The Lantern by Deborah Lawrenson ebook

This is the first week of Carl’s R.I.P. VI group read of Deborah Lawrenson’s The Lantern. This week’s questions have been sent by Carl. Here is the link to his post. We have been reading part one and two of the book. It’s safe to read the answers below as they do not contain spoilers. It’s too early in the book. But some of the answers can give you a good impression of whether you want to read the book or not.

The blurb calls The Lantern a novel in the vein of Rebecca. Eve, a young woman, falls in love with a complete stranger. When he asks her to come and live with her in an old beautiful house in the South of France, she abandons her life in London and follows him. The house and its surroundings are enchanting and so seems their life at first. But when Eve begins to ask questions about Dom’s first wife and discovers strange things in the old house, it all starts to change.

1.  This may seem like an obvious opening question, but what do you think of The Lantern thus far?

I am in two minds about it. There are passages that I like for their detailed descriptions and others that I do not like for the exact same reason. Sometimes water is just water. But in The Lantern you will always find a fancy description. Blue-green icy sea water. They do not eat fruit, they eat mulberries and figs and cantaloupes and probably they will taste spicy, caramel-sweet and refreshingly juicy. There is no noun that isn’t accompanied by an adjective. I find this tiring at times. I feel as if I had entered a stuffy old boudoir with too much furniture and knickknacks in it. But then again, at other times, she captures the scents, the aromas, the colors, the light and the flora of the South of France so well, that I enjoy it.

The story is interesting so far and I’m curious to find out what is going to happen next but I’m not overly keen on the characters.

2. The book appears to be following the experiences of two different women, alternating back and forth between their stories.  Are you more fond of our main protagonist’s story or of Benedicte’s or are you enjoying them both equally?

They are both interesting and I want to find out, why the book skips back and forth. One moment we are in the past with Bénédicte, then we are back with Eve. Bénédicte is the more interesting of the two because she is more mysterious. I also think that the parts that are dedicated to her are less fraught with details.

3.  The Lantern is a book filled with descriptions of scents.  How are you liking (or disliking) that aspect of the book?  How do you feel about the lavish description of scents? How are the short chapters working for you?

I like the short chapters. I also enjoy the descriptions of scent but all in all, as I said in my first answer, I think it is overdone. There is too much of it. It has an appeal but at the same time it’s overpowering. The strength of the novel is at the same time its weakness.

4.  How would you describe the atmosphere of Parts 1 and 2 of The Lantern?

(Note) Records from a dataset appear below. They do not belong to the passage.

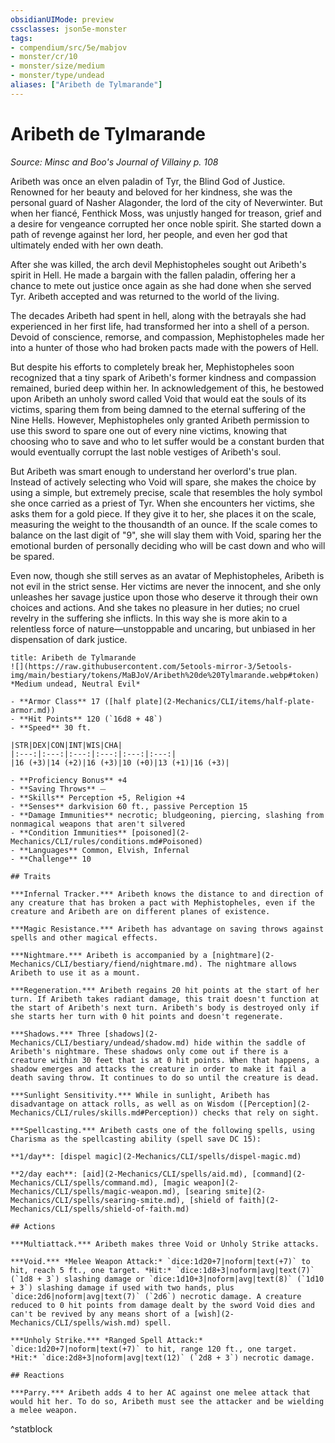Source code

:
```yaml
---
obsidianUIMode: preview
cssclasses: json5e-monster
tags:
- compendium/src/5e/mabjov
- monster/cr/10
- monster/size/medium
- monster/type/undead
aliases: ["Aribeth de Tylmarande"]
---
```

# Aribeth de Tylmarande
*Source: Minsc and Boo's Journal of Villainy p. 108*  

Aribeth was once an elven paladin of Tyr, the Blind God of Justice. Renowned for her beauty and beloved for her kindness, she was the personal guard of Nasher Alagonder, the lord of the city of Neverwinter. But when her fiancé, Fenthick Moss, was unjustly hanged for treason, grief and a desire for vengeance corrupted her once noble spirit. She started down a path of revenge against her lord, her people, and even her god that ultimately ended with her own death.

After she was killed, the arch devil Mephistopheles sought out Aribeth's spirit in Hell. He made a bargain with the fallen paladin, offering her a chance to mete out justice once again as she had done when she served Tyr. Aribeth accepted and was returned to the world of the living.

The decades Aribeth had spent in hell, along with the betrayals she had experienced in her first life, had transformed her into a shell of a person. Devoid of conscience, remorse, and compassion, Mephistopheles made her into a hunter of those who had broken pacts made with the powers of Hell.

But despite his efforts to completely break her, Mephistopheles soon recognized that a tiny spark of Aribeth's former kindness and compassion remained, buried deep within her. In acknowledgement of this, he bestowed upon Aribeth an unholy sword called Void that would eat the souls of its victims, sparing them from being damned to the eternal suffering of the Nine Hells. However, Mephistopheles only granted Aribeth permission to use this sword to spare one out of every nine victims, knowing that choosing who to save and who to let suffer would be a constant burden that would eventually corrupt the last noble vestiges of Aribeth's soul.

But Aribeth was smart enough to understand her overlord's true plan. Instead of actively selecting who Void will spare, she makes the choice by using a simple, but extremely precise, scale that resembles the holy symbol she once carried as a priest of Tyr. When she encounters her victims, she asks them for a gold piece. If they give it to her, she places it on the scale, measuring the weight to the thousandth of an ounce. If the scale comes to balance on the last digit of "9", she will slay them with Void, sparing her the emotional burden of personally deciding who will be cast down and who will be spared.

Even now, though she still serves as an avatar of Mephistopheles, Aribeth is not evil in the strict sense. Her victims are never the innocent, and she only unleashes her savage justice upon those who deserve it through their own choices and actions. And she takes no pleasure in her duties; no cruel revelry in the suffering she inflicts. In this way she is more akin to a relentless force of nature—unstoppable and uncaring, but unbiased in her dispensation of dark justice.

```ad-statblock
title: Aribeth de Tylmarande
![](https://raw.githubusercontent.com/5etools-mirror-3/5etools-img/main/bestiary/tokens/MaBJoV/Aribeth%20de%20Tylmarande.webp#token)
*Medium undead, Neutral Evil*

- **Armor Class** 17 ([half plate](2-Mechanics/CLI/items/half-plate-armor.md))
- **Hit Points** 120 (`16d8 + 48`)
- **Speed** 30 ft.

|STR|DEX|CON|INT|WIS|CHA|
|:---:|:---:|:---:|:---:|:---:|:---:|
|16 (+3)|14 (+2)|16 (+3)|10 (+0)|13 (+1)|16 (+3)|

- **Proficiency Bonus** +4
- **Saving Throws** ⏤
- **Skills** Perception +5, Religion +4
- **Senses** darkvision 60 ft., passive Perception 15
- **Damage Immunities** necrotic; bludgeoning, piercing, slashing from nonmagical weapons that aren't silvered
- **Condition Immunities** [poisoned](2-Mechanics/CLI/rules/conditions.md#Poisoned)
- **Languages** Common, Elvish, Infernal
- **Challenge** 10

## Traits

***Infernal Tracker.*** Aribeth knows the distance to and direction of any creature that has broken a pact with Mephistopheles, even if the creature and Aribeth are on different planes of existence.

***Magic Resistance.*** Aribeth has advantage on saving throws against spells and other magical effects.

***Nightmare.*** Aribeth is accompanied by a [nightmare](2-Mechanics/CLI/bestiary/fiend/nightmare.md). The nightmare allows Aribeth to use it as a mount.

***Regeneration.*** Aribeth regains 20 hit points at the start of her turn. If Aribeth takes radiant damage, this trait doesn't function at the start of Aribeth's next turn. Aribeth's body is destroyed only if she starts her turn with 0 hit points and doesn't regenerate.

***Shadows.*** Three [shadows](2-Mechanics/CLI/bestiary/undead/shadow.md) hide within the saddle of Aribeth's nightmare. These shadows only come out if there is a creature within 30 feet that is at 0 hit points. When that happens, a shadow emerges and attacks the creature in order to make it fail a death saving throw. It continues to do so until the creature is dead.

***Sunlight Sensitivity.*** While in sunlight, Aribeth has disadvantage on attack rolls, as well as on Wisdom ([Perception](2-Mechanics/CLI/rules/skills.md#Perception)) checks that rely on sight.

***Spellcasting.*** Aribeth casts one of the following spells, using Charisma as the spellcasting ability (spell save DC 15):

**1/day**: [dispel magic](2-Mechanics/CLI/spells/dispel-magic.md)

**2/day each**: [aid](2-Mechanics/CLI/spells/aid.md), [command](2-Mechanics/CLI/spells/command.md), [magic weapon](2-Mechanics/CLI/spells/magic-weapon.md), [searing smite](2-Mechanics/CLI/spells/searing-smite.md), [shield of faith](2-Mechanics/CLI/spells/shield-of-faith.md)

## Actions

***Multiattack.*** Aribeth makes three Void or Unholy Strike attacks.

***Void.*** *Melee Weapon Attack:* `dice:1d20+7|noform|text(+7)` to hit, reach 5 ft., one target. *Hit:* `dice:1d8+3|noform|avg|text(7)` (`1d8 + 3`) slashing damage or `dice:1d10+3|noform|avg|text(8)` (`1d10 + 3`) slashing damage if used with two hands, plus `dice:2d6|noform|avg|text(7)` (`2d6`) necrotic damage. A creature reduced to 0 hit points from damage dealt by the sword Void dies and can't be revived by any means short of a [wish](2-Mechanics/CLI/spells/wish.md) spell.

***Unholy Strike.*** *Ranged Spell Attack:* `dice:1d20+7|noform|text(+7)` to hit, range 120 ft., one target. *Hit:* `dice:2d8+3|noform|avg|text(12)` (`2d8 + 3`) necrotic damage.

## Reactions

***Parry.*** Aribeth adds 4 to her AC against one melee attack that would hit her. To do so, Aribeth must see the attacker and be wielding a melee weapon.
```
^statblock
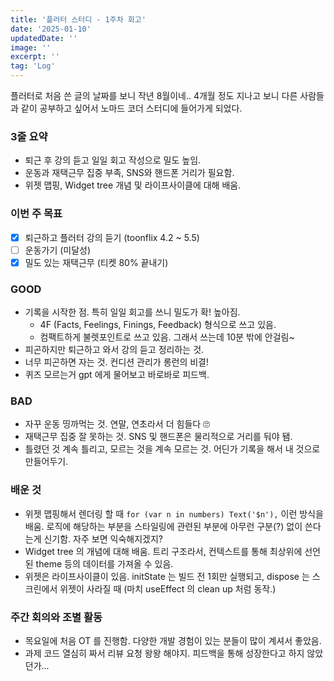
 ```yaml
---
title: '플러터 스터디 - 1주차 회고'
date: '2025-01-10'
updatedDate: ''
image: ''
excerpt: ''
tag: 'Log'
---
```


플러터로 처음 쓴 글의 날짜를 보니 작년 8월이네..
4개월 정도 지나고 보니 다른 사람들과 같이 공부하고 싶어서 노마드 코더 스터디에 들어가게 되었다.

### **3줄 요약**

- 퇴근 후 강의 듣고 일일 회고 작성으로 밀도 높임.
- 운동과 재택근무 집중 부족, SNS와 핸드폰 거리가 필요함.
- 위젯 맵핑, Widget tree 개념 및 라이프사이클에 대해 배움.

### **이번 주 목표**

- [x] 퇴근하고 플러터 강의 듣기 (toonflix 4.2 ~ 5.5)
- [ ] 운동가기 (미달성)
- [x] 밀도 있는 재택근무 (티켓 80% 끝내기)

### **GOOD**

- 기록을 시작한 점. 특히 일일 회고를 쓰니 밀도가 확! 높아짐.
  - 4F (Facts, Feelings, Finings, Feedback) 형식으로 쓰고 있음.
  - 컴팩트하게 불렛포인트로 쓰고 있음. 그래서 쓰는데 10분 밖에 안걸림~
- 피곤하지만 퇴근하고 와서 강의 듣고 정리하는 것.
- 너무 피곤하면 자는 것. 컨디션 관리가 롱런의 비결!
- 퀴즈 모르는거 gpt 에게 물어보고 바로바로 피드백.

### **BAD**

- 자꾸 운동 띵까먹는 것. 연말, 연초라서 더 힘들다 🙄
- 재택근무 집중 잘 못하는 것. SNS 및 핸드폰은 물리적으로 거리를 둬야 됌.
- 틀렸던 것 계속 틀리고, 모르는 것을 계속 모르는 것. 어딘가 기록을 해서 내 것으로 만들어두기.

### **배운 것**

- 위젯 맵핑해서 렌더링 할 때 `for (var n in numbers) Text('$n'),` 이런 방식을 배움. 로직에 해당하는 부분을 스타일링에 관련된 부분에 아무런 구분(?) 없이 쓴다는게 신기함. 자주 보면 익숙해지겠지?
- Widget tree 의 개념에 대해 배움. 트리 구조라서, 컨텍스트를 통해 최상위에 선언된 theme 등의 데이터를 가져올 수 있음.
- 위젯은 라이프사이클이 있음. initState 는 빌드 전 1회만 실행되고, dispose 는 스크린에서 위젯이 사라질 때 (마치 useEffect 의 clean up 처럼 동작.)

### **주간 회의와 조별 활동**

- 목요일에 처음 OT 를 진행함. 다양한 개발 경험이 있는 분들이 많이 계셔서 좋았음.
- 과제 코드 열심히 짜서 리뷰 요청 왕왕 해야지. 피드백을 통해 성장한다고 하지 않았던가...
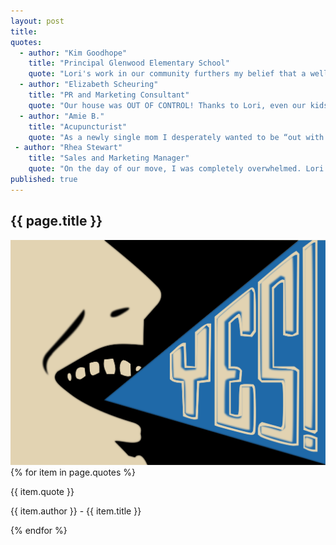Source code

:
 ```yaml
---
layout: post
title:
quotes:
  - author: "Kim Goodhope"
    title: "Principal Glenwood Elementary School"
    quote: "Lori's work in our community furthers my belief that a well organized home is directly linked to kids doing well in class."
  - author: "Elizabeth Scheuring"
    title: "PR and Marketing Consultant"
    quote: "Our house was OUT OF CONTROL! Thanks to Lori, even our kids' rooms are tidy and easy to keep organized."
  - author: "Amie B."
    title: "Acupuncturist"
    quote: "As a newly single mom I desperately wanted to be “out with the old”. Thanks to Get It Together, a huge weight has been lifted and it’s “on with new” beginnings."
 - author: "Rhea Stewart"
    title: "Sales and Marketing Manager"
    quote: "On the day of our move, I was completely overwhelmed. Lori was able to navigate the entire "moving experience" calmly, efficently, and most important, effectively."
published: true
---
```


<section id="testamonials" class="testamonials content-section text-center">
  <div class="container-fluid">
    <div class="row">
      <div class="col-md-12">
          <h2>{{ page.title }}</h2>
      </div>
    </div>
      <div class="art row">
        <img src="../img/testamonials-yes.svg" class="img-responsive" alt="Responsive image">
        <span class="quotes">
        {% for item in page.quotes %}
          <p class="quote">{{ item.quote }}</p><p class="author">{{ item.author }} - {{ item.title }}</p>
        {% endfor %}
        </span>
      </div>
      <div class="row">
          <div class="col-sm-10 col-sm-offset-1 text-center">
              <a href="#about" class="btn btn-circle page-scroll">
                <i class="fa fa-angle-double-down animated"></i>
              </a>
          </div>
      </div>
  </div>
</section>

Part 1 seemed almost playful, a few hints that things may not be as they seem, but there is a lot of hope, a joyous atmosphere. In part 2 there are more and more strange things going on, there are omens and signs and much more chapters focus on the past.

5.  Has anything surprised you to this point?  Anything stand out?

I’m surprised by the descriptions, how appealing and artificial they are at the same time. I’m also surprised that the story goes back and forth in time and changes between the point of view of the two women.

6.  What are your feelings about Dom in these first two sections of the story?

I simply cannot stand the guy and have no clue why any woman would follow someone who makes a secret out of his past. I wouldn’t trust him at all.

Bonus question:  Did anyone else hear “Last night I dreamt I went to Manderley again” ringing in their ears through the first sections of the book

I read that it had a lot in common with Rebecca. Maybe the storyline is similar but the writing is so completely different that I didn’t really think of du Maurier’s book.